Closed n400peanuts closed 1 year ago

jiqicn commented 1 year ago

Hi @n400peanuts, I wrote the unit test to check if the generated sample set is aligned to the crosstab given by Kristina, and you can find the test file in the ipf_sample branch (you may want to remove the parametrize mark before merging it to main to avoid repeating tests for 100 times on GitHub Actions).

I repeated the 100-time-test many times on my computer and usually only a few of them passed (see the screenshot below). Most of the time, it indicates an insignificant p-value for columns 8 and 9 which are self-rated health and critical job, but it sometimes also happened to columns 0 and 8 (gender and self-rated health).

image

I also double-checked if there are typos in my code (e.g. giving the wrong crosstab information), but I can't find any.

I'm not sure if this testing result can be treated as proof that the weights generated by the IPF algorithm should be improved. What do you think?

n400peanuts commented 1 year ago

Hi @jiqicn great that you did the test, it resulted indeed useful!! yuppie.
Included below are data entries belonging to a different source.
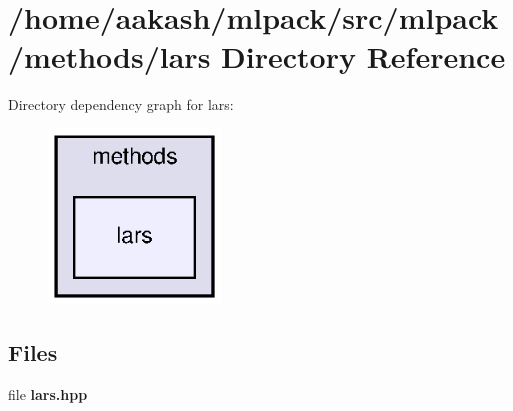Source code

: \section{/home/aakash/mlpack/src/mlpack/methods/lars Directory Reference}
\label{dir_339a92b69de992c476f69912c4933ab8}
Directory dependency graph for lars\+:
\nopagebreak
\begin{figure}[H]
\begin{center}
\leavevmode
\includegraphics[width=130pt]{dir_339a92b69de992c476f69912c4933ab8_dep}
\end{center}
\end{figure}
\subsection*{Files}
\begin{DoxyCompactItemize}
\item 
file \textbf{ lars.\+hpp}
\end{DoxyCompactItemize}
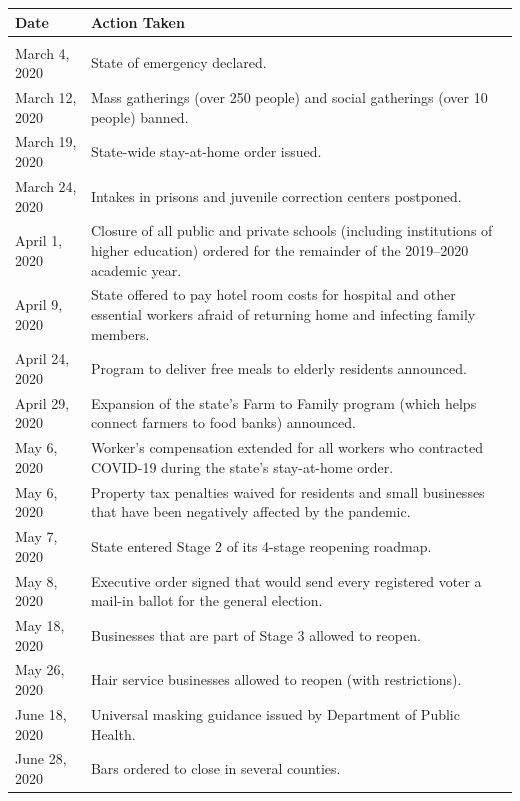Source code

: \documentclass[11pt]{article}
\begin{document}
    \begin{table}[H]
        \begin{tabular}{p{.25\linewidth}|p{.75\linewidth}}
            Date 	& Action Taken \\
            \hline \\
            March 4, 2020 & 	State of emergency declared. \\
            March 12, 2020 & 	Mass gatherings (over 250 people) and social gatherings (over 10 people) banned. \\
            March 19, 2020 & 	State-wide stay-at-home order issued. \\
            March 24, 2020 & 	Intakes in prisons and juvenile correction centers postponed. \\
            April 1, 2020 & 	Closure of all public and private schools (including institutions of higher education) ordered for the remainder of the 2019–2020 academic year. \\
            April 9, 2020 & 	State offered to pay hotel room costs for hospital and other essential workers afraid of returning home and infecting family members. \\
            April 24, 2020 & 	Program to deliver free meals to elderly residents announced. \\
            April 29, 2020 & 	Expansion of the state's Farm to Family program (which helps connect farmers to food banks) announced. \\
            May 6, 2020 & 	Worker's compensation extended for all workers who contracted COVID-19 during the state's stay-at-home order. \\
            May 6, 2020 & 	Property tax penalties waived for residents and small businesses that have been negatively affected by the pandemic. \\
            May 7, 2020 & 	State entered Stage 2 of its 4-stage reopening roadmap. \\
            May 8, 2020 & 	Executive order signed that would send every registered voter a mail-in ballot for the general election. \\
            May 18, 2020 & 	Businesses that are part of Stage 3 allowed to reopen. \\
            May 26, 2020 & 	Hair service businesses allowed to reopen (with restrictions). \\
            June 18, 2020 & 	Universal masking guidance issued by Department of Public Health. \\
            June 28, 2020 & 	Bars ordered to close in several counties. \\

\end{tabular}
\end{table}
\end{document}
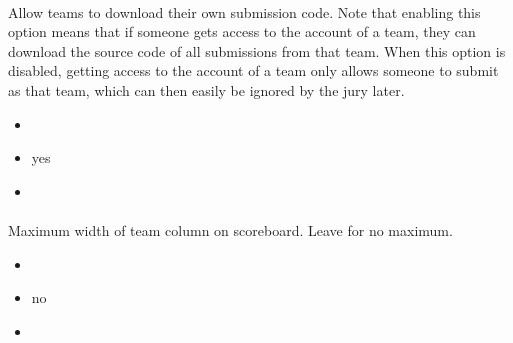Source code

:\documentclass[a4paper,10pt,english,openany]{sphinxmanual}
\begin{document}
\paragraph{}
\label{\detokenize{configuration-reference:allow-team-submission-download}}
\sphinxAtStartPar
Allow teams to download their own submission code. Note that enabling this option means that if someone gets access to the account of a team, they can download
the source code of all submissions from that team. When this option is disabled, getting access to the account
of a team only allows someone to submit as that team, which can then easily be ignored by the jury later.
\begin{itemize}
\item {} 
\sphinxAtStartPar
{} 

\item {} 
\sphinxAtStartPar
{} yes

\item {} 
\sphinxAtStartPar
{} 

\end{itemize}


\paragraph{}
\label{\detokenize{configuration-reference:team-column-width}}
\sphinxAtStartPar
Maximum width of team column on scoreboard. Leave  for no maximum.
\begin{itemize}
\item {} 
\sphinxAtStartPar
{} 

\item {} 
\sphinxAtStartPar
{} no

\item {} 
\sphinxAtStartPar
{} 

\end{itemize}
\end{document}
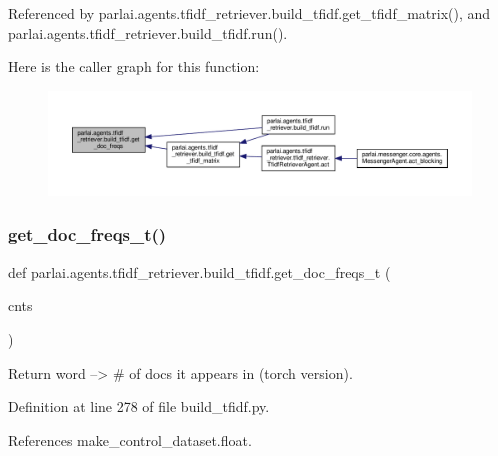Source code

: Referenced by parlai.\+agents.\+tfidf\+\_\+retriever.\+build\+\_\+tfidf.\+get\+\_\+tfidf\+\_\+matrix(), and parlai.\+agents.\+tfidf\+\_\+retriever.\+build\+\_\+tfidf.\+run().

Here is the caller graph for this function\+:
\nopagebreak
\begin{figure}[H]
\begin{center}
\leavevmode
\includegraphics[width=350pt]{namespaceparlai_1_1agents_1_1tfidf__retriever_1_1build__tfidf_ac6883ed21006848661f6c748f91aff56_icgraph}
\end{center}
\end{figure}
\mbox{\label{namespaceparlai_1_1agents_1_1tfidf__retriever_1_1build__tfidf_a284d006ecb031c337c64d7debe1407d3}} 
\subsubsection{\texorpdfstring{get\+\_\+doc\+\_\+freqs\+\_\+t()}{get\_doc\_freqs\_t()}}
{\footnotesize\ttfamily def parlai.\+agents.\+tfidf\+\_\+retriever.\+build\+\_\+tfidf.\+get\+\_\+doc\+\_\+freqs\+\_\+t (\begin{DoxyParamCaption}\item[{}]{cnts }\end{DoxyParamCaption})}

\begin{DoxyVerb}Return word --> # of docs it appears in (torch version).\end{DoxyVerb}
 

Definition at line 278 of file build\+\_\+tfidf.\+py.



References make\+\_\+control\+\_\+dataset.\+float.



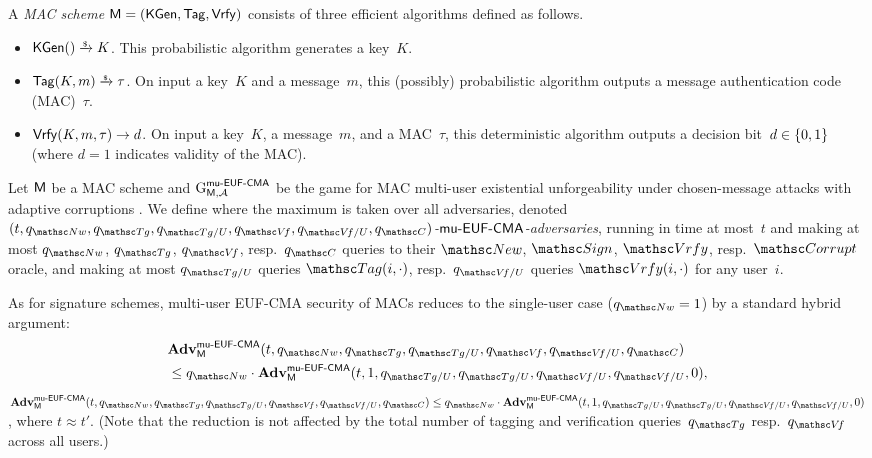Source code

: \fi


\iffull
\begin{definition}
	\label{def:MAC-scheme}
	A \emph{MAC scheme} $\mathsf{M} = (\mathsf{KGen},\allowbreak \mathsf{Tag},\allowbreak \mathsf{Vrfy})$ consists of three efficient algorithms defined as follows.
	\begin{itemize}
		\item $\MACKGen() \tor K$.
			This probabilistic algorithm generates a key~$K$.
		
		\item $\MACTag(K, m) \tor \tau$.
			On input a key~$K$ and a message~$m$, this (possibly) probabilistic algorithm outputs a message authentication code (MAC)~$\tau$.
		
		\item $\mathsf{Vrfy}(K, m, \tau) \to d$.
			On input a key~$K$, a message~$m$, and a MAC~$\tau$, this deterministic algorithm outputs a decision bit~$d \in \{0,1\}$ (where $d = 1$ indicates validity of the MAC).
	\end{itemize}
\end{definition}
\fi


\begin{definition}
	\label{def:MAC-muEUFCMA}
	Let $\mathsf{M}$ be a MAC scheme
	and $\textnormal{G}^{\mathsf{mu{\text{\normalfont-}}EUF{\text{\normalfont-}}CMA}}_{\mathsf{M},\mathcal{A}}$ be the game for MAC multi-user existential unforgeability under chosen-message attacks with adaptive corruptions .
	We define
	where the maximum is taken over all adversaries, denoted \emph{$(t\cab \qNew\cab \qTag\cab\qTagU\cab \qVerify\cab\qVerifyU\cab \qCorrupt)$-\fullonly{\linebreak}$\mathsf{mu{\text{\normalfont-}}EUF{\text{\normalfont-}}CMA}$-adversaries}, running in time at most~$t$ and making at most $\qNew$, $\qTag$, $\qVerify$, resp.\ $\qCorrupt$ queries to their $\New$, $\OSign$, $\OVerify$, resp.\ $\Corrupt$ oracle, and making at most $\qTagU$ queries $\OTag(i, \cdot)$, resp.\ $\qVerifyU$ queries $\OVerify(i, \cdot)$ for any user~$i$.
\end{definition}

As for signature schemes, multi-user EUF-CMA security of MACs reduces to the single-user case ($\qNew = 1$) by a standard hybrid argument:
\iffull
\begin{align*}
	&\Adv^{\muEUFCMA}_{\MACScheme}(t, \qNew, \qTag, \qTagU, \qVerify, \qVerifyU, \qCorrupt) \\
	&\leq \qNew \cdot \Adv^{\muEUFCMA}_{\MACScheme}(t, 1, \qTagU, \qTagU, \qVerifyU, \qVerifyU, 0),
\end{align*}
\else
$\Adv^{\muEUFCMA}_{\MACScheme}(t\cab \qNew\cab \qTag\cab \qTagU\cab \qVerify\cab \qVerifyU\cab \qCorrupt) \leq \qNew \cdot \Adv^{\muEUFCMA}_{\MACScheme}(t\cab 1\cab \qTagU\cab \qTagU\cab \qVerifyU\cab \qVerifyU\cab 0)$,
\fi
where $t \approx t'$.
(Note that the reduction is not affected by the total number of tagging and verification queries~$\qTag$ resp.\ $\qVerify$ across all users.)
It's interesting that, systematically, 8 and 9 are failing. This definitely did not happen to my tests in R, so it's worth to double-check that 1. I exported correctly the file and repeat it again 2. look at the type of tests you are doing/cross tabs that you are comparing (it's possible that you are using cross-tabs which are different than mine, hence the mismatch -- note that I had to manually import the crosstabs from excel to R, so it's very likely that I could have made a mistake).

I'd say though that it's great that we found this -- I will fix it as soon as I have the time (I have a hard deadline for next monday and other things to work on before, I cannot guarantee it will be before your holiday, but don't worry about it I'll manage myself :))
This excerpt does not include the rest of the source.